§ Data shown:
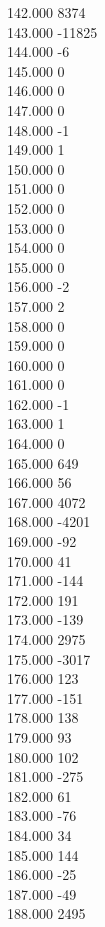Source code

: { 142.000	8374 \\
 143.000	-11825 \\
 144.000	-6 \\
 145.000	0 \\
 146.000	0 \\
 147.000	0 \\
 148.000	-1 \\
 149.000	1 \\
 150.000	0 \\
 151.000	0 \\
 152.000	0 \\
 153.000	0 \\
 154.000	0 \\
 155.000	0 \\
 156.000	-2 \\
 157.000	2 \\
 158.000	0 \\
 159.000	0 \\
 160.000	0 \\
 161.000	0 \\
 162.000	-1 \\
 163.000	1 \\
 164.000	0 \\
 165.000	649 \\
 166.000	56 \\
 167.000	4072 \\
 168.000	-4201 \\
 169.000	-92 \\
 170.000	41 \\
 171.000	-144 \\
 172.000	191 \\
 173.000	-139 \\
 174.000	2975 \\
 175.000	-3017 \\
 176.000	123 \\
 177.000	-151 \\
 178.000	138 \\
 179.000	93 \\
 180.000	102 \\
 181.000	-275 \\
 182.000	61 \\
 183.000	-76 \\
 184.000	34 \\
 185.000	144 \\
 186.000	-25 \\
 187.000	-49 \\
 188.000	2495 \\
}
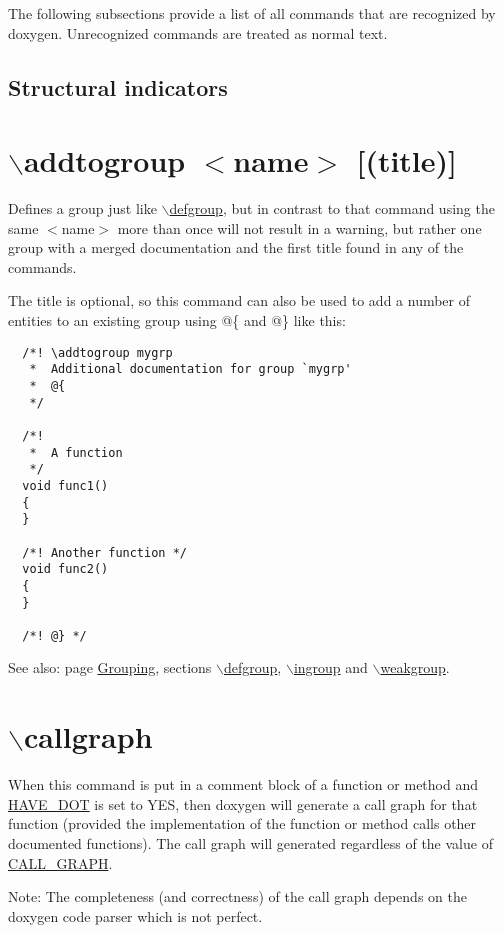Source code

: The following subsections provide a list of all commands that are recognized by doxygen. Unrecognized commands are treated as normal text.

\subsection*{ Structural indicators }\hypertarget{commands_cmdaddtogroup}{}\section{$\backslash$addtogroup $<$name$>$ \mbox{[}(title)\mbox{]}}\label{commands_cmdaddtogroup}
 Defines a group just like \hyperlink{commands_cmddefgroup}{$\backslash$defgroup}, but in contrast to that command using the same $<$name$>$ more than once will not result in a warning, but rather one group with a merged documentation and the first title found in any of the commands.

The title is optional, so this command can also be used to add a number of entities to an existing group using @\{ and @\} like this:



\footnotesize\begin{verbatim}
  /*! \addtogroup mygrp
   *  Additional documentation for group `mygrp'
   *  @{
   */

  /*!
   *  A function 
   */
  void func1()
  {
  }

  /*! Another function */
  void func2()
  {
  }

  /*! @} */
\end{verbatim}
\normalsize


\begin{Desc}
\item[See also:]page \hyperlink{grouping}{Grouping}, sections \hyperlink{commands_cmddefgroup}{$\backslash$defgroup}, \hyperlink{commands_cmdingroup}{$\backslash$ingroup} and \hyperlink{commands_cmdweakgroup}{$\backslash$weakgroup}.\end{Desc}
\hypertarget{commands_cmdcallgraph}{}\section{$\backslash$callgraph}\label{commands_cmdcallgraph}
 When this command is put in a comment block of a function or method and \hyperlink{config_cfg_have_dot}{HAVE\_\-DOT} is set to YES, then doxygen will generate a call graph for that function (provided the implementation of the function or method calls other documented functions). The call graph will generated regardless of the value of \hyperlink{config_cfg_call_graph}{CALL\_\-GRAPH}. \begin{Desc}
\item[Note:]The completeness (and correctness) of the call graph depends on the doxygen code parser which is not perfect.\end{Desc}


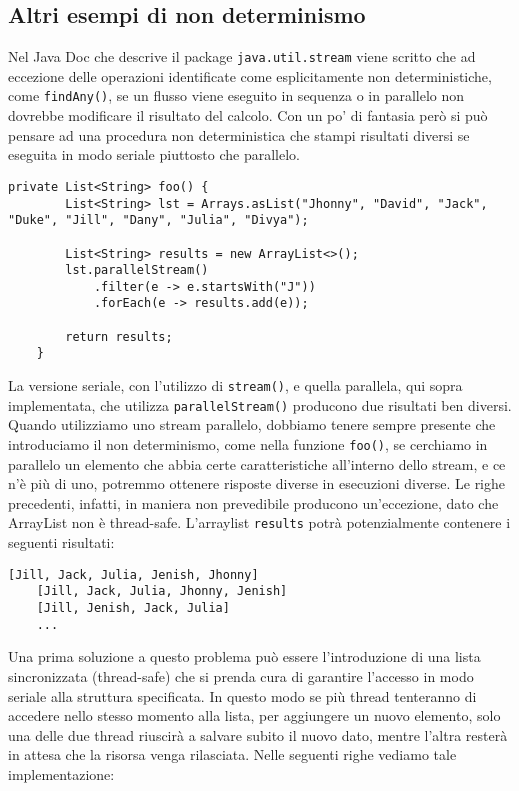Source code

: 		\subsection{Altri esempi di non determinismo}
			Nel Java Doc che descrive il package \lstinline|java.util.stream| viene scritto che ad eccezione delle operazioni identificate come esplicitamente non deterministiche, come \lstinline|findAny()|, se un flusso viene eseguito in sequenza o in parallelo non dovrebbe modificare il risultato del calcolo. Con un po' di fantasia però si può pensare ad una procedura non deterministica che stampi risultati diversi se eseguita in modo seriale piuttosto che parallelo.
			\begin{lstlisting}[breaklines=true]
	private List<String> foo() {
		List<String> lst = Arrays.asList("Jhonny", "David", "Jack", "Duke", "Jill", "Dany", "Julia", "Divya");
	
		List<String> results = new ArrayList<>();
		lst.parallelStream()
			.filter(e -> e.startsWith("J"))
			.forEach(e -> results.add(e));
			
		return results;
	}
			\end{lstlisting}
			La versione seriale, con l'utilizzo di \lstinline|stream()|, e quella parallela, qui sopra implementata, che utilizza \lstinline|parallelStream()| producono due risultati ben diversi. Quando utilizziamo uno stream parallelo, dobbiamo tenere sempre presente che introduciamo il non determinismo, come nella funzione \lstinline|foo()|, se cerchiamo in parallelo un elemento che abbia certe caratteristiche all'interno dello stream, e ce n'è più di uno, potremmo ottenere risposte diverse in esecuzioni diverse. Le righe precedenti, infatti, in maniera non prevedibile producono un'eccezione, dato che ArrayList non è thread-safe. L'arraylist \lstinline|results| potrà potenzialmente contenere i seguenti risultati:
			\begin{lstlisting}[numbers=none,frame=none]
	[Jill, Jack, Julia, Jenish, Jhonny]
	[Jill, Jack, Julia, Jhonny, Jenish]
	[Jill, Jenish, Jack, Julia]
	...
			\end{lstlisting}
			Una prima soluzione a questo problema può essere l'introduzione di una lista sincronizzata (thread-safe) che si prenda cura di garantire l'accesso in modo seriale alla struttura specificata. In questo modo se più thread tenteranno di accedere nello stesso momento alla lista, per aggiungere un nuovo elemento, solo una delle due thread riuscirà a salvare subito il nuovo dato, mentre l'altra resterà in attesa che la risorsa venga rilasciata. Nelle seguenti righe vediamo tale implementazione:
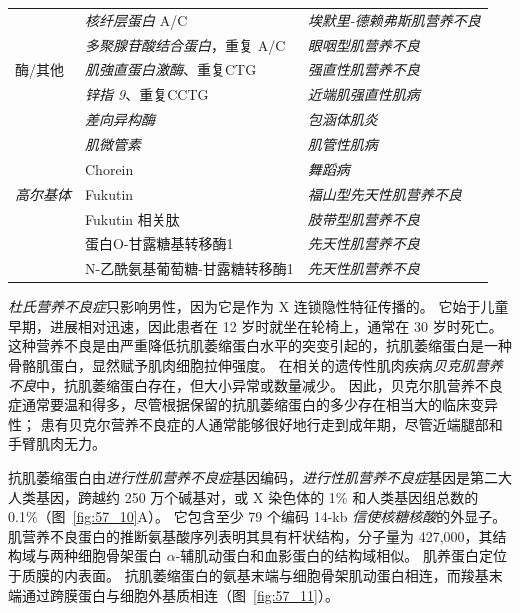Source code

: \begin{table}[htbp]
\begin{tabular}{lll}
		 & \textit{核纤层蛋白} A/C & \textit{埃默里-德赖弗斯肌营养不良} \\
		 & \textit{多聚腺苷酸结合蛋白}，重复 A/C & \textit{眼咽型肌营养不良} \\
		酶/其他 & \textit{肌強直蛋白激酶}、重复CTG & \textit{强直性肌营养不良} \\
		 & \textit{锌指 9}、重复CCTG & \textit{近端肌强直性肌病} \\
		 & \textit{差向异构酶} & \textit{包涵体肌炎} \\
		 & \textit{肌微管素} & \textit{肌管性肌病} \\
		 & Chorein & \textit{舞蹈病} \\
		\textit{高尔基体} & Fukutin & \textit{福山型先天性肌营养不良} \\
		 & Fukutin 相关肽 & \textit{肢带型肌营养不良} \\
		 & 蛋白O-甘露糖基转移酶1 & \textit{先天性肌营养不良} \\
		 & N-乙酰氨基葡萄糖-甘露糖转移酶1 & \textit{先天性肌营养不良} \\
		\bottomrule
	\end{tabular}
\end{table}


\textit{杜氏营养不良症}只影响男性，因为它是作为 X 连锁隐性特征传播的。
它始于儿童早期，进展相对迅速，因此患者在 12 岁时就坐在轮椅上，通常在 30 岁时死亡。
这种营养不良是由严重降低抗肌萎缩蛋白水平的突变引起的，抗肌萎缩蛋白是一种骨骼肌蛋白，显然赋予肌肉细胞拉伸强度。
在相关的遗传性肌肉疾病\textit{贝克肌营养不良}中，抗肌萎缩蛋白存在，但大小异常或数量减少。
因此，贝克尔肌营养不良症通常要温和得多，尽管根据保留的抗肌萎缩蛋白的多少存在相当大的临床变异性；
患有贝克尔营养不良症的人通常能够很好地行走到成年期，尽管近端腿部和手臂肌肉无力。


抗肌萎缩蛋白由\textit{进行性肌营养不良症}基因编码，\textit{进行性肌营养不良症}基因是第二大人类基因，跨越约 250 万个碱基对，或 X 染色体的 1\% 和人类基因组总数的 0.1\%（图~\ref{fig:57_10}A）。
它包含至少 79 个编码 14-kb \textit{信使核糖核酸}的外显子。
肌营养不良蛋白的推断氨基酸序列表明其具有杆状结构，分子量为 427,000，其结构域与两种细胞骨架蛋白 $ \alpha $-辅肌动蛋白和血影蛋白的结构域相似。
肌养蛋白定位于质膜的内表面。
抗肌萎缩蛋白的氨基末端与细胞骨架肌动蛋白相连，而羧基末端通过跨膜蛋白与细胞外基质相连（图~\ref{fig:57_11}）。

§ Exercise objective:
Look above for the line with "[Jill, Jack, Julia, Jenish, Jhonny]" and the line with "患有贝克尔营养不良症的人通常能够很好地行走到成年期，尽管近端腿部和手臂肌肉无力。", then copy exactly the lines from the first through the second, both kept, with no pictures.

§ Solution to the problem:
	[Jill, Jack, Julia, Jenish, Jhonny]
	[Jill, Jack, Julia, Jhonny, Jenish]
	[Jill, Jenish, Jack, Julia]
	...
			\end{lstlisting}
			Una prima soluzione a questo problema può essere l'introduzione di una lista sincronizzata (thread-safe) che si prenda cura di garantire l'accesso in modo seriale alla struttura specificata. In questo modo se più thread tenteranno di accedere nello stesso momento alla lista, per aggiungere un nuovo elemento, solo una delle due thread riuscirà a salvare subito il nuovo dato, mentre l'altra resterà in attesa che la risorsa venga rilasciata. Nelle seguenti righe vediamo tale implementazione:
Source code

: \begin{table}[htbp]
\begin{tabular}{lll}
		 & \textit{核纤层蛋白} A/C & \textit{埃默里-德赖弗斯肌营养不良} \\
		 & \textit{多聚腺苷酸结合蛋白}，重复 A/C & \textit{眼咽型肌营养不良} \\
		酶/其他 & \textit{肌強直蛋白激酶}、重复CTG & \textit{强直性肌营养不良} \\
		 & \textit{锌指 9}、重复CCTG & \textit{近端肌强直性肌病} \\
		 & \textit{差向异构酶} & \textit{包涵体肌炎} \\
		 & \textit{肌微管素} & \textit{肌管性肌病} \\
		 & Chorein & \textit{舞蹈病} \\
		\textit{高尔基体} & Fukutin & \textit{福山型先天性肌营养不良} \\
		 & Fukutin 相关肽 & \textit{肢带型肌营养不良} \\
		 & 蛋白O-甘露糖基转移酶1 & \textit{先天性肌营养不良} \\
		 & N-乙酰氨基葡萄糖-甘露糖转移酶1 & \textit{先天性肌营养不良} \\
		\bottomrule
	\end{tabular}
\end{table}


\textit{杜氏营养不良症}只影响男性，因为它是作为 X 连锁隐性特征传播的。
它始于儿童早期，进展相对迅速，因此患者在 12 岁时就坐在轮椅上，通常在 30 岁时死亡。
这种营养不良是由严重降低抗肌萎缩蛋白水平的突变引起的，抗肌萎缩蛋白是一种骨骼肌蛋白，显然赋予肌肉细胞拉伸强度。
在相关的遗传性肌肉疾病\textit{贝克肌营养不良}中，抗肌萎缩蛋白存在，但大小异常或数量减少。
因此，贝克尔肌营养不良症通常要温和得多，尽管根据保留的抗肌萎缩蛋白的多少存在相当大的临床变异性；
患有贝克尔营养不良症的人通常能够很好地行走到成年期，尽管近端腿部和手臂肌肉无力。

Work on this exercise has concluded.